Your job is to report every line of the entries that has "Leer".

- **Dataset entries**
Content starts

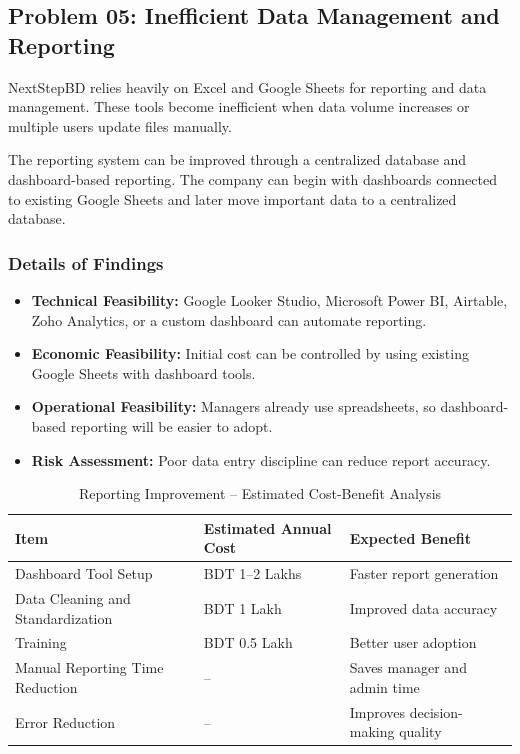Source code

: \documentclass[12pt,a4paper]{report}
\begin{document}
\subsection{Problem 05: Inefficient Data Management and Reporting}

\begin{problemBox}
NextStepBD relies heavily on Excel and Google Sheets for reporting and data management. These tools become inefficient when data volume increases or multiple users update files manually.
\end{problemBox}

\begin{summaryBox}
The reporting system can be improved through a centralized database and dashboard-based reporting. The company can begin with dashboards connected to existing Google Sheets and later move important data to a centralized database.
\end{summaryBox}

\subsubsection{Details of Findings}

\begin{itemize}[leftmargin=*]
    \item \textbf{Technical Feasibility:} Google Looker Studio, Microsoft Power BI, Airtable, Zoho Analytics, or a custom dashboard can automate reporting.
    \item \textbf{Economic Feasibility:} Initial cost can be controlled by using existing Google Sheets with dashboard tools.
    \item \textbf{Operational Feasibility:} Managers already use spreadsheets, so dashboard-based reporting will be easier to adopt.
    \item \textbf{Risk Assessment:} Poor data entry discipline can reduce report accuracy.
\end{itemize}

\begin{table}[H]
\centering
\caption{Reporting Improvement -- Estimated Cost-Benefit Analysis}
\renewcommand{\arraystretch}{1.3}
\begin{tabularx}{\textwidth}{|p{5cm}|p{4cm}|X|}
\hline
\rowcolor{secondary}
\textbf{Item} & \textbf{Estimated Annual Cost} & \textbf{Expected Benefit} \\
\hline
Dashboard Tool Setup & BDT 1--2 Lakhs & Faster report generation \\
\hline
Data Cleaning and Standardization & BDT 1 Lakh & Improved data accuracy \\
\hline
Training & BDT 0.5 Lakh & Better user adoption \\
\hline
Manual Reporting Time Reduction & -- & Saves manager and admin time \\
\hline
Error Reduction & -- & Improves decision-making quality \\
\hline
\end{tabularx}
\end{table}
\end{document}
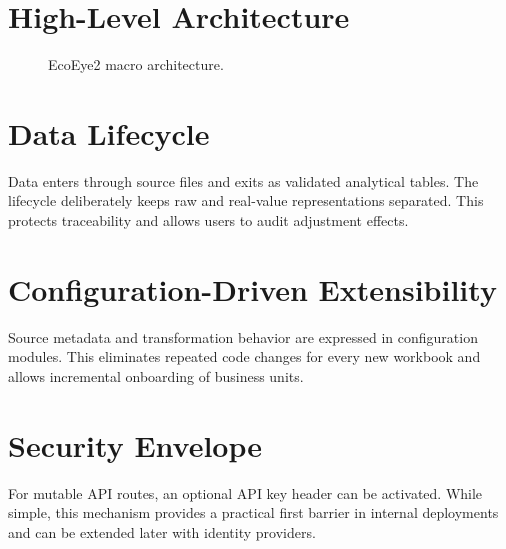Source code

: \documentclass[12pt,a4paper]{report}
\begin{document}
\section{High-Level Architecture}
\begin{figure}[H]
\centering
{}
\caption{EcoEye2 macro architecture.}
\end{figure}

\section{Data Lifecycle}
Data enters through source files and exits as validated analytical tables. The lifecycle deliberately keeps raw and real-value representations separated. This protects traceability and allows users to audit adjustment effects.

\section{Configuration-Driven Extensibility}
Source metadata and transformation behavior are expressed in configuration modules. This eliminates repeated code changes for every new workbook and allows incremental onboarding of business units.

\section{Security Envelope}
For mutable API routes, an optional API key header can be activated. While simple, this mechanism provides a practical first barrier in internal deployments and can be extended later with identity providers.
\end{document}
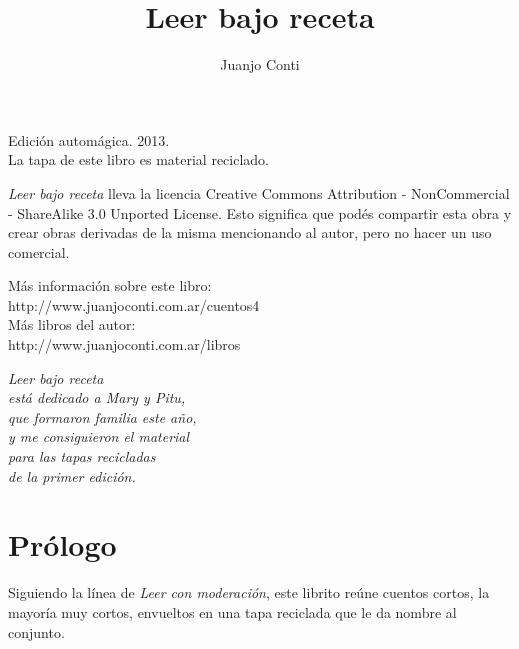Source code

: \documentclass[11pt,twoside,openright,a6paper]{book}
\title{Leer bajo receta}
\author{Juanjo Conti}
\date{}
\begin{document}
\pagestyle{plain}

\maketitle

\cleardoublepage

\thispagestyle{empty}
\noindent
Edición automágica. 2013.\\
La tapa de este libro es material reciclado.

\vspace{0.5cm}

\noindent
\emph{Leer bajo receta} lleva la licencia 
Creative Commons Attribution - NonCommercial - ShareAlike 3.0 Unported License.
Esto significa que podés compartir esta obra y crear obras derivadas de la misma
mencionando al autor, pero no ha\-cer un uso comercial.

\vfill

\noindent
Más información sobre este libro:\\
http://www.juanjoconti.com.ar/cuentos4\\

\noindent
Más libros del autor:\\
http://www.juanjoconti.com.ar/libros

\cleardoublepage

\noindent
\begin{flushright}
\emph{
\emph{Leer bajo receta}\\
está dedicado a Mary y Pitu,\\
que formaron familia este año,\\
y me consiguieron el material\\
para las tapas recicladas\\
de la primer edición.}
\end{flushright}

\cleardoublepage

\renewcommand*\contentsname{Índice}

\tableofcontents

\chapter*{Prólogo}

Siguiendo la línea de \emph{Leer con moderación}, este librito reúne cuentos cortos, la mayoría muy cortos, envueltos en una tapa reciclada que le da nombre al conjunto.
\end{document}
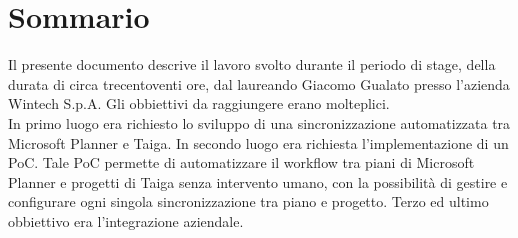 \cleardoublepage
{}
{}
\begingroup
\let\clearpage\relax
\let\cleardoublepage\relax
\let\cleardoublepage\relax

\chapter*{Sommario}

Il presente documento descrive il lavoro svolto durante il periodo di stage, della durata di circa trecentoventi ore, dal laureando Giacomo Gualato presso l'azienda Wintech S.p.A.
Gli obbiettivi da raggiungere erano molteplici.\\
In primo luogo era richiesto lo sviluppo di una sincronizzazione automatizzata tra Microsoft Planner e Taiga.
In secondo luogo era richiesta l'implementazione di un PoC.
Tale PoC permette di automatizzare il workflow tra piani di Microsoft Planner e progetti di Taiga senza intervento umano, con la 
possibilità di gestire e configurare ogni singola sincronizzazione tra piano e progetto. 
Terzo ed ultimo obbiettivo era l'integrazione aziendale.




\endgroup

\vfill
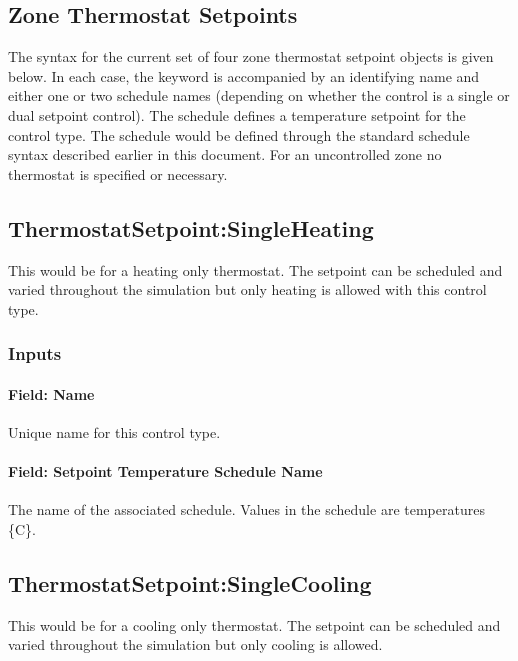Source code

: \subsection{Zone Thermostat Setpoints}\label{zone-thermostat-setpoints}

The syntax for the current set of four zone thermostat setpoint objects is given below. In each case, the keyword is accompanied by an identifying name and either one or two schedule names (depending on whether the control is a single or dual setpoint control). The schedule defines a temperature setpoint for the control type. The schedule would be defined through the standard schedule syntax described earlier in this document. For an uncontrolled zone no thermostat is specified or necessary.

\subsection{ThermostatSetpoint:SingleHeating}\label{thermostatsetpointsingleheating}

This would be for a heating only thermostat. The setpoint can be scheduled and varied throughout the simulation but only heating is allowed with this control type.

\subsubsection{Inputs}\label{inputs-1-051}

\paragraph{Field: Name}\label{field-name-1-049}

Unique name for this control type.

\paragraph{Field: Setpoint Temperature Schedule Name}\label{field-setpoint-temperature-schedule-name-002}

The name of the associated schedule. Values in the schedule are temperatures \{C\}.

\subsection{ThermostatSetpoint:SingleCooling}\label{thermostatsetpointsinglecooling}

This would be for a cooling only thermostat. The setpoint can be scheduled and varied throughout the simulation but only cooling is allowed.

Content ends

- **RESPONSE BELOW**
\title{Leer bajo receta}
\emph{Leer bajo receta} lleva la licencia 
\emph{Leer bajo receta}\\
Siguiendo la línea de \emph{Leer con moderación}, este librito reúne cuentos cortos, la mayoría muy cortos, envueltos en una tapa reciclada que le da nombre al conjunto.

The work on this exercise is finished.